What I mean is, some group earns (for example) 60% of the income and pays 60% of the taxes. The fact that the group constitutes (say) 10% of the population is food for another discussion, but not this one.
Personally, I am in favor of a flat tax. The overabundance of schemes in the present system creates inefficiencies and waste (which Force and Java were just discussing). This system is needlessly complicated. And while JP5 is correct that this system has some designs that are based on redistribution of wealth, what is actually the case is the middle class (lower and upper) shoulders more of the burden than has been represented here.
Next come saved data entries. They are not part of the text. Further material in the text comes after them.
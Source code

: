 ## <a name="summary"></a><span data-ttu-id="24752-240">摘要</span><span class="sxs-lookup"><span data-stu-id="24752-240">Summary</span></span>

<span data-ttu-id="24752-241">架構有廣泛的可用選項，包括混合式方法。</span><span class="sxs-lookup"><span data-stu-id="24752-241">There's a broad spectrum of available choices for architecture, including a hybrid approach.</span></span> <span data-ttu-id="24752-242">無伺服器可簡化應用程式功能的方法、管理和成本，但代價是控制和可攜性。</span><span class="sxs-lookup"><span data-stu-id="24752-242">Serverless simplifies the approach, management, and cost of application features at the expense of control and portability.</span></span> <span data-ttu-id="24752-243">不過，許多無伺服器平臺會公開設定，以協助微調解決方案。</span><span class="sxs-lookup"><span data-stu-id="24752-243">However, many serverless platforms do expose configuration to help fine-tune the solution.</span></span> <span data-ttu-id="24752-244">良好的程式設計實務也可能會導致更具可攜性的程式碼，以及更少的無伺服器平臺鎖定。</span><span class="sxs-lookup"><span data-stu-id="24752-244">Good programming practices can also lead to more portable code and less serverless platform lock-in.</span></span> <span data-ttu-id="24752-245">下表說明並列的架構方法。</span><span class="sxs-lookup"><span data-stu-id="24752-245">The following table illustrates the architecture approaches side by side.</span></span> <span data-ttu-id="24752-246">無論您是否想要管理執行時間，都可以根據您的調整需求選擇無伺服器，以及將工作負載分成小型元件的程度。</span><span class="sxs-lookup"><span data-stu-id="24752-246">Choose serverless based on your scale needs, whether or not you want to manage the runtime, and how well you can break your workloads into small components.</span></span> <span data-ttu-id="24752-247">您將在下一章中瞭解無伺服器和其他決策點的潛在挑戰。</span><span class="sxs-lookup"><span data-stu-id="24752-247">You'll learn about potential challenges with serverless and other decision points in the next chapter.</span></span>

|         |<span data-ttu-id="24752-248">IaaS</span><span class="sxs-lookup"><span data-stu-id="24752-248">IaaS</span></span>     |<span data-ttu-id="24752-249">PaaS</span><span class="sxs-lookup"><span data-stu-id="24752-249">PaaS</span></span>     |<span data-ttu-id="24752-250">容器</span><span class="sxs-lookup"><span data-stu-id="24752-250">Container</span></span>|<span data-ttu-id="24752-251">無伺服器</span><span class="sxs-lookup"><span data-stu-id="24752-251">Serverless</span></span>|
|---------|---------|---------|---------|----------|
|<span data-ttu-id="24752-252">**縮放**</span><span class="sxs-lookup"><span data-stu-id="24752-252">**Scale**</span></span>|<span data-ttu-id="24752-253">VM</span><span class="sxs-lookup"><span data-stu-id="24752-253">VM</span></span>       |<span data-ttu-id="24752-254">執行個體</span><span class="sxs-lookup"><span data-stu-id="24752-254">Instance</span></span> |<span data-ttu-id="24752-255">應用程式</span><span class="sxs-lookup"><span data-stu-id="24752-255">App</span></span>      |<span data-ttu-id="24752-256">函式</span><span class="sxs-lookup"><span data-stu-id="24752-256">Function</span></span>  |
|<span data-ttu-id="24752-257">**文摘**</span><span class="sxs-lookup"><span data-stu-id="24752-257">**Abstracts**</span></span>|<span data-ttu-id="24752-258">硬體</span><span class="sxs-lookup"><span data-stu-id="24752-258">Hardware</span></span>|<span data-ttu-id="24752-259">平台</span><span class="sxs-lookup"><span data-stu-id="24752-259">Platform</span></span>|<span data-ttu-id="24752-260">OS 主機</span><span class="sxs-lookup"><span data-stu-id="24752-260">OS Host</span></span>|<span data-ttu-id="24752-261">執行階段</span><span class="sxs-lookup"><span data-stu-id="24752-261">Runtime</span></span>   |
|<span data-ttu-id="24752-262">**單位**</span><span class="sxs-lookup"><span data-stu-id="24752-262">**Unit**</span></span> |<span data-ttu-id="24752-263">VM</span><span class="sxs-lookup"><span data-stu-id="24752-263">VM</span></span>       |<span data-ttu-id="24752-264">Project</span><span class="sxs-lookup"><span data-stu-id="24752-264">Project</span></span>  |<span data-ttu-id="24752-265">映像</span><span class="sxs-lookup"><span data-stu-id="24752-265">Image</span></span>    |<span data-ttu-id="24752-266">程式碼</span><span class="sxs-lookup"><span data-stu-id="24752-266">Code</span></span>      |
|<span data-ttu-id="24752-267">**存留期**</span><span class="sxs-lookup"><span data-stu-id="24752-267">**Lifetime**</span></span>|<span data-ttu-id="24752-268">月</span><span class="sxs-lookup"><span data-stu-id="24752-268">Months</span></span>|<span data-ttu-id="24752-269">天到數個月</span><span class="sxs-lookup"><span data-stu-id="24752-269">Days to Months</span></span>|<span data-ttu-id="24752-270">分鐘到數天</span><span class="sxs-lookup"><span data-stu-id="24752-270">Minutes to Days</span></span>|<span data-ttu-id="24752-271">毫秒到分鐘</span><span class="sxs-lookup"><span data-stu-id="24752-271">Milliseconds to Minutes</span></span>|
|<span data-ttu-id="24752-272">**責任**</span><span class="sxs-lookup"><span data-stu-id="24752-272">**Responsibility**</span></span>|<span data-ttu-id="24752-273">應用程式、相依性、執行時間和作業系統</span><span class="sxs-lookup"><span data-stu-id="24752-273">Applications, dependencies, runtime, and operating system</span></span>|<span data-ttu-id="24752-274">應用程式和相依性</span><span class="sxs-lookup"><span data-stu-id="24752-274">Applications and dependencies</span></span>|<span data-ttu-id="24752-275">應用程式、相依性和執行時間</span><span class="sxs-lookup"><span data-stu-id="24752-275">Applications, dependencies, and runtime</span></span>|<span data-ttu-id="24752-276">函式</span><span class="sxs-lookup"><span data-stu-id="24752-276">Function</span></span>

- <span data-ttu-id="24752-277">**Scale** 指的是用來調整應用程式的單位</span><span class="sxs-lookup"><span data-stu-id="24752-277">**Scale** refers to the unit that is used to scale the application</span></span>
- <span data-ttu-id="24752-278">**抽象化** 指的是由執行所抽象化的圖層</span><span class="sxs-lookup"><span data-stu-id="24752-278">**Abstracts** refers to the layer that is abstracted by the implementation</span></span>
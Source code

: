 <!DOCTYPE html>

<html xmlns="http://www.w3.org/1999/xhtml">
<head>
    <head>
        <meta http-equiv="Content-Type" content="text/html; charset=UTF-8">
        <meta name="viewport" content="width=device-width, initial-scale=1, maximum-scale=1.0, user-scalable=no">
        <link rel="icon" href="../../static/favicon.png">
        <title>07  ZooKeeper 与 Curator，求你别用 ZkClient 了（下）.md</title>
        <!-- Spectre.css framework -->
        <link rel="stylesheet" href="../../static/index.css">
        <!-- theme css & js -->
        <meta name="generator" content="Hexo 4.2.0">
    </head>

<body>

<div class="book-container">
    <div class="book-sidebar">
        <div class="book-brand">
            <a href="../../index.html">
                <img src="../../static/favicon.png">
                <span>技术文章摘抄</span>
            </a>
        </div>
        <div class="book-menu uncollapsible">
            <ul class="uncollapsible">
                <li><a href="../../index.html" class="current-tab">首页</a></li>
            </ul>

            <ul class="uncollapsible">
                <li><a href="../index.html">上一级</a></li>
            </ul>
A lot of upper middle class people
think that they are rich. If you're actually rich, you sell some of your restricted stock to pay your taxes. If you're actually rich, you have enough depreciation to cancel out most of your liability anyway. I don't think of my aunt and uncle as being "rich" (in the Donald Trump sense), though I would say they're closer to what the Cheney's made than what Bush made. When I was visiting them last year, they commented on their
harsh tax burden... it was less than what I paid

, yet my income is no where near theirs - though my taxable net income is apparently greater. Odd how they can buy a $500K house and a Land Rover for their son (cash for the SUV) and I'm sweating bullets everytime mortgage rates go up an 1/8th.
Life ain't fair, and it never will be. You're always better off near the top than at the bottom. But the tax system could be unshuffled and system made MUCH more transparent and simple... and efficient.